Entries taken from a collection:
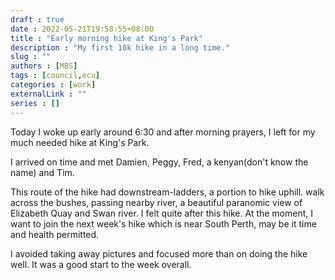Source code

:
 ```yaml
---
draft : true
date : 2022-05-21T19:58:55+08:00
title : "Early morning hike at King's Park"
description : "My first 10k hike in a long time."
slug : ""
authors : [MBS]
tags : [council,ecu]
categories : [work]
externalLink : ""
series : []
---
```


Today I woke up early around 6:30 and after morning prayers, I left for my much needed hike at King's Park. 

I arrived on time and met Damien, Peggy, Fred, a kenyan(don't know the name) and Tim.

This route of the hike had downstream-ladders, a portion to hike uphill. walk across the bushes, passing nearby river, a beautiful paranomic view
of Elizabeth Quay and Swan river. I felt quite after this hike. 
At the moment, I want to join the next week's hike which is near South Perth, may be it time and health permitted. 

I avoided taking away pictures and focused more than on doing the hike well. 
It was a good start to the week overall. 



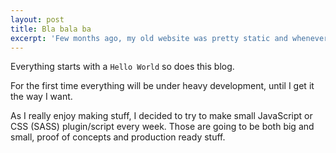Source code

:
 ```yaml
---
layout: post
title: Bla bala ba
excerpt: 'Few months ago, my old website was pretty static and whenever I want to add a new project to my portfolio, I have to goto the file add the required details build the project again and FTP it to server. Which is a little tedious task if I want to do this even if I  misspelt some thing in the content.'
---
```


Everything starts with a <code>Hello World</code> so does this blog.

For the first time everything will be under heavy development, until I get it the way I want.

As I really enjoy making stuff, I decided to try to make small JavaScript or CSS (SASS) plugin/script every week.
Those are going to be both big and small, proof of concepts and production ready stuff.
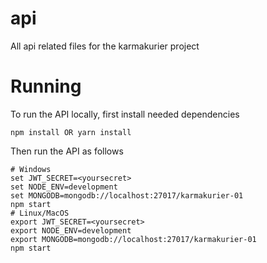 # api
All api related files for the karmakurier project

# Running

To run the API locally, first install needed dependencies
```
npm install OR yarn install
```

Then run the API as follows
```
# Windows
set JWT_SECRET=<yoursecret>
set NODE_ENV=development
set MONGODB=mongodb://localhost:27017/karmakurier-01
npm start
# Linux/MacOS
export JWT_SECRET=<yoursecret>
export NODE_ENV=development
export MONGODB=mongodb://localhost:27017/karmakurier-01
npm start
```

** What is required **
Look through the data above. Copy every line with the string "export" in it.

** Result for this task **
export JWT_SECRET=<yoursecret>
export NODE_ENV=development
export MONGODB=mongodb://localhost:27017/karmakurier-01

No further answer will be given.